Она помолчала… Наконец с явным усилием произнесла:
– Знаешь… мне почему-то кажется… что каким-то образом от Корчмаря рождаются дочери.
– Что?! Лиза, не пугай меня.
– Да я не так… не то хотела… – Она запнулась, мысленно подбирая слова, и неуверенно – будто на ходу обдумывая пришедшую в голову мысль и не решаясь откровенно ее высказать – проговорила:
– В общем… я подозреваю, что Корчмарь приносит дочерей.
– С чего тебе взбрело, о господи…
– По всему так выходит, – живо отозвалась она. – Его же не зря в семье считали залогом удачи. Отец называл Корчмаря не иначе, как «беременным идолом».
– Ну, да это просто потому, что его огромное брюхо… это, понимаешь, такой гротеск, называется «кукла-укладка», и получается…
– Ты помнишь, – перебила она, – я ведь отца, когда он умирал, в ясном уме не застала. Сидела возле него в палате двое суток, до конца. И все эти часы, чуть не до самой агонии, он только одну фразу и повторял: «вереница огненноволосых женщин, в погоне за беременным идолом»… Я удивлялась: вот бред же, сущий бред, но откуда это и как он такую вычурную фразу выговаривает? Его же от инсульта перекосило, он лепетал, как младенец, шепелявил, задыхался… Затихнет на полчаса, и вдруг опять этим ужасным перекошенным ртом: «вереница… огненноволосых женщин…». Я тогда чуть с ума не сошла рядом с ним. Значит, это его как-то беспокоило, мучило? А папа был эстет, циник, ты же знаешь, – его трудно было чем-то зацепить… Что он в своем бреду искал, кого там видел?..

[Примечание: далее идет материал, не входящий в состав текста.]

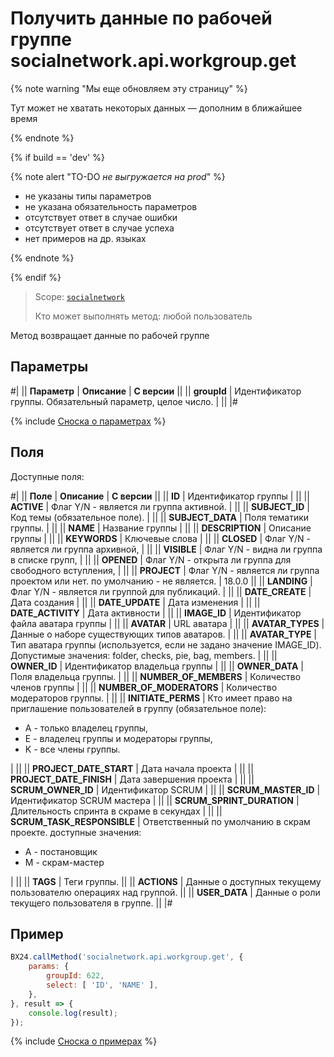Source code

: # Получить данные по рабочей группе socialnetwork.api.workgroup.get

{% note warning "Мы еще обновляем эту страницу" %}

Тут может не хватать некоторых данных — дополним в ближайшее время

{% endnote %}

{% if build == 'dev' %}

{% note alert "TO-DO _не выгружается на prod_" %}

- не указаны типы параметров
- не указана обязательность параметров
- отсутствует ответ в случае ошибки
- отсутствует ответ в случае успеха
- нет примеров на др. языках

{% endnote %}

{% endif %}

> Scope: [`socialnetwork`](../scopes/permissions.md)
>
> Кто может выполнять метод: любой пользователь

Метод возвращает данные по рабочей группе

## Параметры

#|
|| **Параметр** | **Описание** | **С версии** ||
|| **groupId** | Идентификатор группы. Обязательный параметр, целое число. | ||
|#

{% include [Сноска о параметрах](../../_includes/required.md) %}

## Поля

Доступные поля:

#|
|| **Поле** | **Описание** | **С версии** ||
|| **ID** | Идентификатор группы | ||
|| **ACTIVE** | Флаг Y/N - является ли группа активной. | ||
|| **SUBJECT_ID** | Код темы (обязательное поле). | ||
|| **SUBJECT_DATA** | Поля тематики группы. | ||
|| **NAME** | Название группы | ||
|| **DESCRIPTION** | Описание группы | ||
|| **KEYWORDS** | Ключевые слова | ||
|| **CLOSED** | Флаг Y/N - является ли группа архивной, | ||
|| **VISIBLE** | Флаг Y/N - видна ли группа в списке групп, | ||
|| **OPENED** | Флаг Y/N - открыта ли группа для свободного вступления, | ||
|| **PROJECT** | Флаг Y/N - является ли группа проектом или нет. по умолчанию - не является. | 18.0.0 ||
|| **LANDING** | Флаг Y/N - является ли группой для публикаций. | ||
|| **DATE_CREATE** | Дата создания | ||
|| **DATE_UPDATE** | Дата изменения | ||
|| **DATE_ACTIVITY** | Дата активности | ||
|| **IMAGE_ID** | Идентификатор файла аватара группы | ||
|| **AVATAR** | URL аватара | ||
|| **AVATAR_TYPES** | Данные о наборе существующих типов аватаров. | ||
|| **AVATAR_TYPE** | Тип аватара группы (используется, если не задано значение IMAGE_ID). Допустимые значения: folder, checks, pie, bag, members. | ||
|| **OWNER_ID** | Идентификатор владельца группы | ||
|| **OWNER_DATA** | Поля владельца группы. | ||
|| **NUMBER_OF_MEMBERS** | Количество членов группы | ||
|| **NUMBER_OF_MODERATORS** | Количество модераторов группы. | ||
|| **INITIATE_PERMS** | Кто имеет право на приглашение пользователей в группу (обязательное поле):<ul><li>A - только владелец группы,</li><li>E - владелец группы и модераторы группы,</li><li>K - все члены группы.</li></ul> | ||
|| **PROJECT_DATE_START** | Дата начала проекта | ||
|| **PROJECT_DATE_FINISH** | Дата завершения проекта | ||
|| **SCRUM_OWNER_ID** | Идентификатор SCRUM | ||
|| **SCRUM_MASTER_ID** | Идентификатор SCRUM мастера | ||
|| **SCRUM_SPRINT_DURATION** | Длительность спринта в скраме в секундах | ||
|| **SCRUM_TASK_RESPONSIBLE** | Ответственный по умолчанию в скрам проекте. доступные значения:<ul><li>A - постановщик</li><li>M - скрам-мастер</li></ul> | ||
|| **TAGS** | Теги группы. ||
|| **ACTIONS** | Данные о доступных текущему пользователю операциях над группой. ||
|| **USER_DATA** | Данные о роли текущего пользователя в группе. ||
|#

## Пример

```js
BX24.callMethod('socialnetwork.api.workgroup.get', {
    params: {
        groupId: 622,
        select: [ 'ID', 'NAME' ],
    },
}, result => {
    console.log(result);
});
```
{% include [Сноска о примерах](../../_includes/examples.md) %}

Она вздохнула и задумчиво проговорила:
– Вот и получается, что Вися выкрала Корчмаря, чтобы родить дочь. И ее можно понять. Уж нам ли не знать, что случается, когда мы рожаем мальчиков.
– Господи, Лиза, что ты несешь! – воскликнул он, хватаясь за голову. – Ну при чем тут! Что за дурацкие страшилки…
– Страшилки? – спокойно и холодно перебила она. Качнула головой на подушке и усмехнулась:
– Быстро же ты забыл своего сына.
Он схватил ее руку, сильно сжал, и Лиза притихла минуты на две. Но вдруг, рывком приподнявшись на локте, подалась к нему, улыбаясь болезненно, мечтательно.
– Помнишь, как он смеялся? – быстрым шепотом спросила она. – Помнишь? Внезапно, бурно, как будто вдруг увидел…
– Молчи! – сдавленно крикнул он, задыхаясь и еще больнее сжимая ее руку. Она молча откинулась на подушку, и так, держась за руки, они долго оставались неподвижными под желтым драконьим глазом за окном.
В тишине просипели «Милого Августина» ходики… Медленно мелела в аквариуме двора мутная белесая мгла, а еще через полчаса погас единственный фонарь…
Лизино лицо на подушке постепенно всплывало со дна серых теней: рельефно проступили скулы, испариной мерцал бледный лоб, темнели подглазья, и белки сухих лихорадочных глаз наконец блеснули слезой.
Тогда он лег рядом, пережидая, когда она успокоится.
Вот теперь она вернулась, думал он. Вот теперь вернулась по-настоящему…
Она же плакала легко, освобожденно, монотонным шепотом повторяя имя, которым звала его с детства, то ли его окликая, то ли себя:
– Мартын… Мартын… Мартын… – твердила она, будто он не лежал рядом, ее обнимая, а оставался в их прошлом – в городе, где оба они были детьми.